On page 69 of book 1 Understanding Everyday Life you will find some discussion about foucault and his ideas on discourse. You will find more on both in your dictionary of sociology as well:
discourse refers to the social rules practices and forms of knowledge that govern what is sayable and doable in any given context (p 69)
Think about how this concept can be applied to ideas such as:
We can also think about Foucault when we come to book 4 The Uses of Sociology when we contemplate the role of sociology. The political perspective of sociology (p106) can be seen through the light of Foucault's expression 'power is always present'. The social knowledge generated by sociological thinking and research means that sociology is inevitably connected with social change usually in terms of emancipation and social change.
For your exam try and think how the work of some key theorists can be related to the various threads across all the books rather than just thinking of the books as discreet entitities.
Max Weber appears early on in DD 201. We are introduced to him on p 12 of Book 1 Understanding Everyday Life. Here Weber is used in relation to understandings of the home which by the late 19th century at least for the poorer classes was being increasingly invaded by the forces of the state, a situation that was to continue up until the present day.

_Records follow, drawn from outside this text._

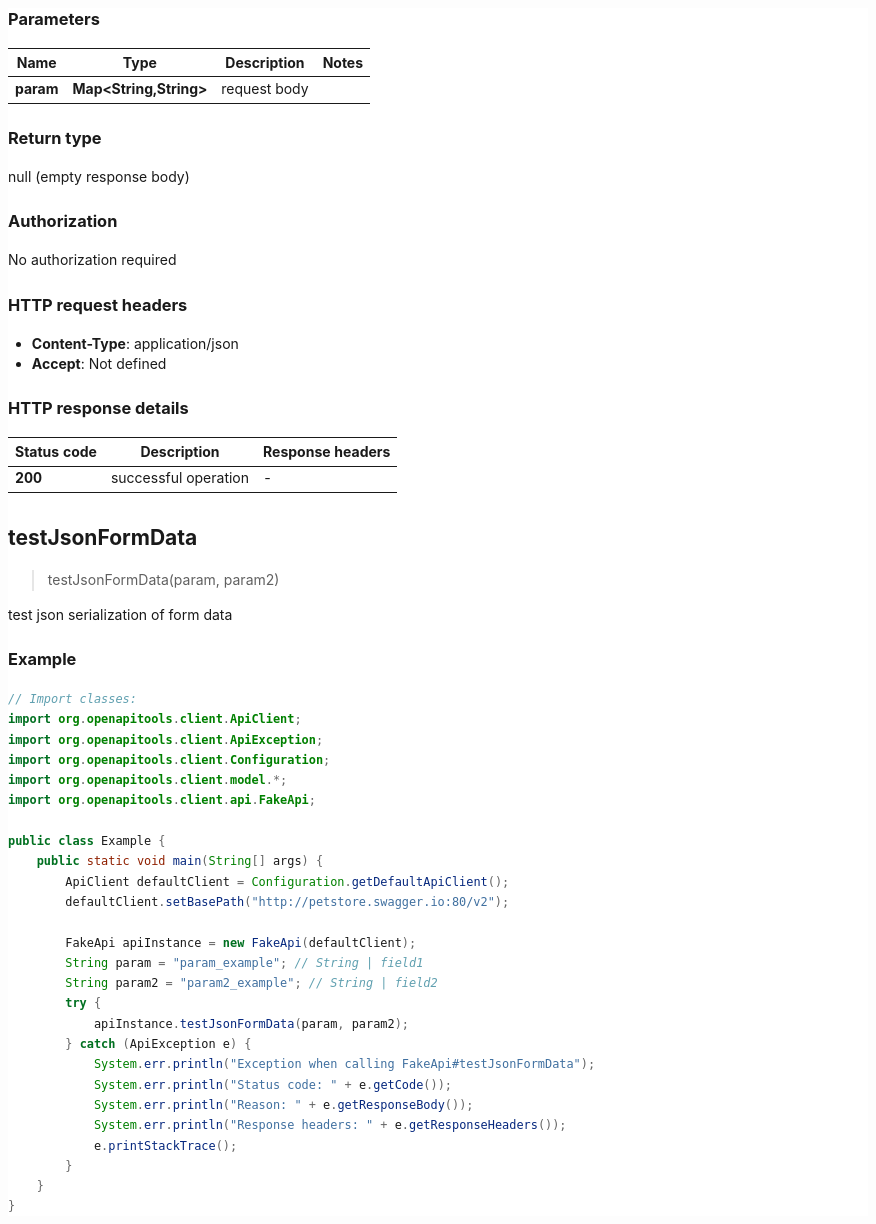 ### Parameters


Name | Type | Description  | Notes
------------- | ------------- | ------------- | -------------
 **param** | **Map&lt;String,String&gt;**| request body |

### Return type

null (empty response body)

### Authorization

No authorization required

### HTTP request headers

- **Content-Type**: application/json
- **Accept**: Not defined

### HTTP response details
| Status code | Description | Response headers |
|-------------|-------------|------------------|
| **200** | successful operation |  -  |


## testJsonFormData

> testJsonFormData(param, param2)

test json serialization of form data

### Example

```java
// Import classes:
import org.openapitools.client.ApiClient;
import org.openapitools.client.ApiException;
import org.openapitools.client.Configuration;
import org.openapitools.client.model.*;
import org.openapitools.client.api.FakeApi;

public class Example {
    public static void main(String[] args) {
        ApiClient defaultClient = Configuration.getDefaultApiClient();
        defaultClient.setBasePath("http://petstore.swagger.io:80/v2");

        FakeApi apiInstance = new FakeApi(defaultClient);
        String param = "param_example"; // String | field1
        String param2 = "param2_example"; // String | field2
        try {
            apiInstance.testJsonFormData(param, param2);
        } catch (ApiException e) {
            System.err.println("Exception when calling FakeApi#testJsonFormData");
            System.err.println("Status code: " + e.getCode());
            System.err.println("Reason: " + e.getResponseBody());
            System.err.println("Response headers: " + e.getResponseHeaders());
            e.printStackTrace();
        }
    }
}
```

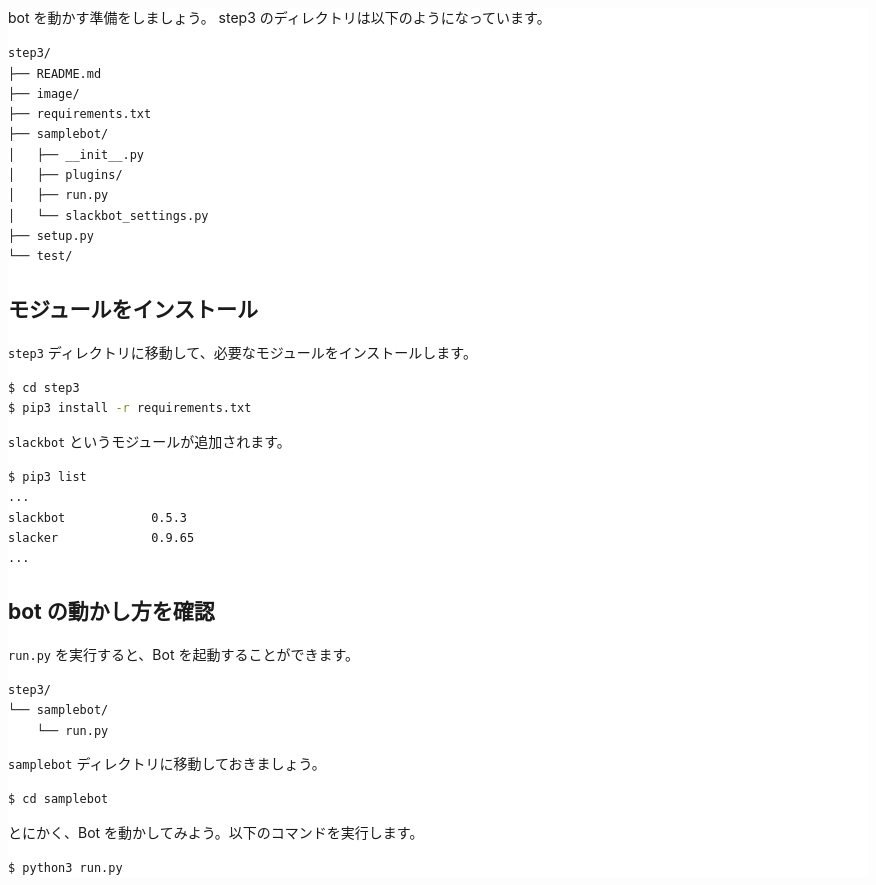 bot を動かす準備をしましょう。
step3 のディレクトリは以下のようになっています。

```bash
step3/
├── README.md
├── image/
├── requirements.txt
├── samplebot/
│   ├── __init__.py
│   ├── plugins/
│   ├── run.py
│   └── slackbot_settings.py
├── setup.py
└── test/
```


## モジュールをインストール

`step3` ディレクトリに移動して、必要なモジュールをインストールします。

```bash
$ cd step3
$ pip3 install -r requirements.txt
```

`slackbot` というモジュールが追加されます。

```bash
$ pip3 list
...
slackbot            0.5.3
slacker             0.9.65
...
```


## bot の動かし方を確認

`run.py` を実行すると、Bot を起動することができます。

```bash
step3/
└── samplebot/
    └── run.py
```

`samplebot` ディレクトリに移動しておきましょう。

``` bash
$ cd samplebot
```

とにかく、Bot を動かしてみよう。以下のコマンドを実行します。

```bash
$ python3 run.py
```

Instead of 'Home' being sen as a 'Haven' from the trials and tribulations of the everyday world various agencies were taking an increasingly important role. Reiger adapts Weber's idea of 'Disenchantment' and applied it to the home.
Weber spent a lot of time monitoring the changes from a social world that was based upon religious and magical conceptions into a world that was increasingly controlled by 'rational' and 'scientific' forms of calculation along with a growth of managerial systems to assist in this aim.
Weber also pops up again in Book 2. Here Mike Savage considers Weber's theory of class in comparison to both Marx and Pierre Bourdieu.
Unlike Marx Weber: sees no necessary connection between economic inequality (class), honour and reputation (status) and power (command). suggests Mike Savage.
Marx thought that economic inequalities would eventually lead to a recognition of the social bonds of class through the leadership of the Working class. Marx promoted the idea of strong class identity whilst Weber didn't.
Rosemary Crompton in reading 2.3 of Book 2 p 94 gives a breakdown of Weber's sociological approach. She points out that Weber was a 'methodological individualist'. in other words he thought that human social phenomena can be broken down into their individual parts rather than seeing abstract structures that can be independently identified as key to shaping society.
Weber believed in market determined 'life chances'. This leads Weber into an analysis of class which is superficially similar to Marx's:
- The working class as a whole
- The petty-bourgeoise
- Technicians / specialists / Lower level management
- 'classes privileged through property and education'
Weber thought that classes could carry a range of possible forms of class action but against Marx he considered that this wasn't necessarily the case that this would happen. He recognised that a mass of people who might be an average of the working class might temporarily identify interests but to place this on the pedestal of historical necessity is 'pseudo-scientific'.